In normal physiology, GLP-1 is:

• released only after meals,

• peaks quickly,

• and disappears within 1–2 minutes because the enzyme DPP-4 rapidly degrades it.

This creates a momentary pulse—just long enough to help you manage a meal.

But modern GLP-1 drugs are completely different:

1. They use doses hundreds of times higher than natural GLP-1 levels.

Physiological GLP-1 floats around at picomolar concentrations.Therapeutic GLP-1RA levels reach supraphysiological exposure, sustained continuously.

2. They are engineered to resist degradation.

Instead of lasting 1–2 minutes…

• Semaglutide’s half-life is ~168 hours.

• Tirzepatide’s half-life is ~120 hours.

• Even “short-acting” liraglutide lasts 13 hours, not 2 minutes.

3. This means GLP-1 receptors stay activated 24/7.

The body has never experienced this level of continuous GLP-1 activity in human evolution.

So while the Lancet review beautifully describes the evolutionary logic of phasic, meal-linked incretin bursts, today’s anti-obesity drugs do the opposite:

That difference matters—especially for another hormone we rarely talk about.

GLP-1 Drugs Chronically Suppress Glucagon

Glucagon - The Body’s Main Stress-Response and Energy-Mobilizing Hormone.

In nature, GLP-1 pulses after a meal briefly suppress glucagon to help the body store nutrients.

But when GLP-1 receptors are continuously activated:

glucagon becomes chronically suppressed—day and night,—not just after meals,—even during fasting, stress, illness, exercise, or injury.

This creates a physiologic mismatch.

Glucagon is essential for:

• releasing glucose during stress

• maintaining energy supply to the brain

• supporting ketone production

• mobilizing amino acids from muscle to the liver

• stabilizing blood sugar during illness

• enabling recovery after metabolic challenges

Continuous glucagon suppression may undermine all of these.

This is the “metabolic trade-off” almost nobody is talking about.

The Metabolic Cost of Prolonged GLP-1 Exposure

People on long-acting GLP-1 therapy often report:

• reduced physical resilience

• faster exhaustion during exercise

• more frequent hypoglycemia during illness

• muscle loss during weight loss

• reduced stress tolerance (“crashing” easily)

• cold intolerance

• brain fog during fasting

• persistent fatigue

Scientifically, these effects make sense:

When glucagon is muted for months or years, the body loses its ability to mobilize energy on demand.

Instead of metabolic flexibility, we get metabolic rigidity.

Instead of resilience, we get fragility.

A Drug That Mimics One Part of Physiology—While Silencing Another

The Lancet review is right: incretins play a remarkable role in coordinating digestion, circulation, and metabolism.

But that role is short-lived, tightly timed, and never designed to be continuous.

So the evolutionary argument cannot be applied to:

• weekly 2.4 mg semaglutide injections,

• multi-milligram tirzepatide analogues,

• 100× more GLP-1 exposure than nature intended,

• 100,000× longer hormone presence (minutes → days),

• chronic glucagon suppression.

This isn’t “physiologic enhancement.” It’s pharmacologic override.

And like all overrides, it comes with trade-offs.

We Must Raise Public Awareness—Now, Not Later

Millions will benefit from GLP-1 drugs.
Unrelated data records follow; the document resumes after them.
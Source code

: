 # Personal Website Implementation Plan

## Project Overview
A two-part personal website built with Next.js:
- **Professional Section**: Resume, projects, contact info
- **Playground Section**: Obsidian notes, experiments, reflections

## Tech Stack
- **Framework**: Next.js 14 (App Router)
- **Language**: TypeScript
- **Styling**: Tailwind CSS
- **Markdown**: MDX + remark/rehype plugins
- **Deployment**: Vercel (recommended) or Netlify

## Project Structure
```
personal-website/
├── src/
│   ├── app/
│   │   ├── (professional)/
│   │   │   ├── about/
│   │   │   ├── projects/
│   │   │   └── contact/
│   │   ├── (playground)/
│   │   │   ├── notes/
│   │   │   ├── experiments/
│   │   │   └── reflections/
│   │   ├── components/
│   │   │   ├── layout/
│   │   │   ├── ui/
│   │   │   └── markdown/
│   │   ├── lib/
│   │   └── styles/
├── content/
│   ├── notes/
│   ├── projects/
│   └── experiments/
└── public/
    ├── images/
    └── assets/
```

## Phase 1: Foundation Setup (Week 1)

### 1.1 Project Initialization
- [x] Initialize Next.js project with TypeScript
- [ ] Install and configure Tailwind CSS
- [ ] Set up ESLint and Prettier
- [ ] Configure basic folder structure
They can be lifesaving.

But informed consent requires full transparency—not just about benefits, but also the metabolic consequences of long-term glucagon suppression and the unnatural hormonal exposure created by these drugs.
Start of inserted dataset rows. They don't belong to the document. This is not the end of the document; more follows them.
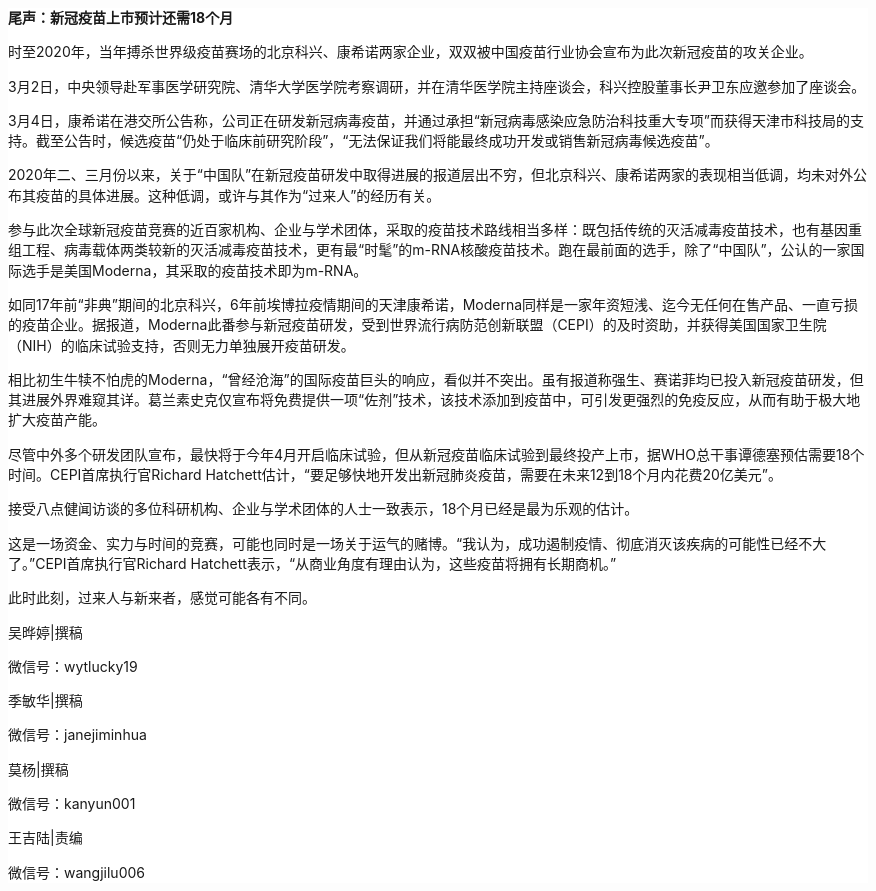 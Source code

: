 **尾声：新冠疫苗上市预计还需18个月**

  

时至2020年，当年搏杀世界级疫苗赛场的北京科兴、康希诺两家企业，双双被中国疫苗行业协会宣布为此次新冠疫苗的攻关企业。

  

3月2日，中央领导赴军事医学研究院、清华大学医学院考察调研，并在清华医学院主持座谈会，科兴控股董事长尹卫东应邀参加了座谈会。

  

3月4日，康希诺在港交所公告称，公司正在研发新冠病毒疫苗，并通过承担“新冠病毒感染应急防治科技重大专项”而获得天津市科技局的支持。截至公告时，候选疫苗“仍处于临床前研究阶段”，“无法保证我们将能最终成功开发或销售新冠病毒候选疫苗”。

  

2020年二、三月份以来，关于“中国队”在新冠疫苗研发中取得进展的报道层出不穷，但北京科兴、康希诺两家的表现相当低调，均未对外公布其疫苗的具体进展。这种低调，或许与其作为“过来人”的经历有关。

  

参与此次全球新冠疫苗竞赛的近百家机构、企业与学术团体，采取的疫苗技术路线相当多样：既包括传统的灭活减毒疫苗技术，也有基因重组工程、病毒载体两类较新的灭活减毒疫苗技术，更有最“时髦”的m-RNA核酸疫苗技术。跑在最前面的选手，除了“中国队”，公认的一家国际选手是美国Moderna，其采取的疫苗技术即为m-RNA。

  

如同17年前“非典”期间的北京科兴，6年前埃博拉疫情期间的天津康希诺，Moderna同样是一家年资短浅、迄今无任何在售产品、一直亏损的疫苗企业。据报道，Moderna此番参与新冠疫苗研发，受到世界流行病防范创新联盟（CEPI）的及时资助，并获得美国国家卫生院（NIH）的临床试验支持，否则无力单独展开疫苗研发。

  

相比初生牛犊不怕虎的Moderna，“曾经沧海”的国际疫苗巨头的响应，看似并不突出。虽有报道称强生、赛诺菲均已投入新冠疫苗研发，但其进展外界难窥其详。葛兰素史克仅宣布将免费提供一项“佐剂”技术，该技术添加到疫苗中，可引发更强烈的免疫反应，从而有助于极大地扩大疫苗产能。

  

尽管中外多个研发团队宣布，最快将于今年4月开启临床试验，但从新冠疫苗临床试验到最终投产上市，据WHO总干事谭德塞预估需要18个时间。CEPI首席执行官Richard Hatchett估计，“要足够快地开发出新冠肺炎疫苗，需要在未来12到18个月内花费20亿美元”。 

  

接受八点健闻访谈的多位科研机构、企业与学术团体的人士一致表示，18个月已经是最为乐观的估计。

  

这是一场资金、实力与时间的竞赛，可能也同时是一场关于运气的赌博。“我认为，成功遏制疫情、彻底消灭该疾病的可能性已经不大了。”CEPI首席执行官Richard Hatchett表示，“从商业角度有理由认为，这些疫苗将拥有长期商机。”

  

此时此刻，过来人与新来者，感觉可能各有不同。

  

  

吴晔婷|撰稿

微信号：wytlucky19

季敏华|撰稿

微信号：janejiminhua

莫杨|撰稿

微信号：kanyun001

王吉陆|责编

微信号：wangjilu006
We need to ask honest questions:

• What happens when the stress-response glucagon axis is suppressed for years?

• What does long-term metabolic rigidity mean for aging, muscle mass, or immune resilience?

• Can we preserve the benefits while protecting the body’s adaptive capacity?

These questions are not threats to GLP-1 therapy—they are part of responsible medicine.

The Takeaway

GLP-1 drugs work. They help people lose weight and control blood sugar.But they also create a hormonal state the human body has never experienced:

• Extremely high doses

• Prolonged half-life

• Continuous receptor activation

• Chronic glucagon suppression

The Lancet review celebrates incretin biology—and it should. But real-world GLP-1 drug exposure is far from biology.

As we enter the next decade of GLP-1 use, the most important question is not:

“Do they work?” They do.

The question is:

“Can we use them without compromising the very metabolic resilience we need for long-term health?”

This is a conversation the public deserves to hear.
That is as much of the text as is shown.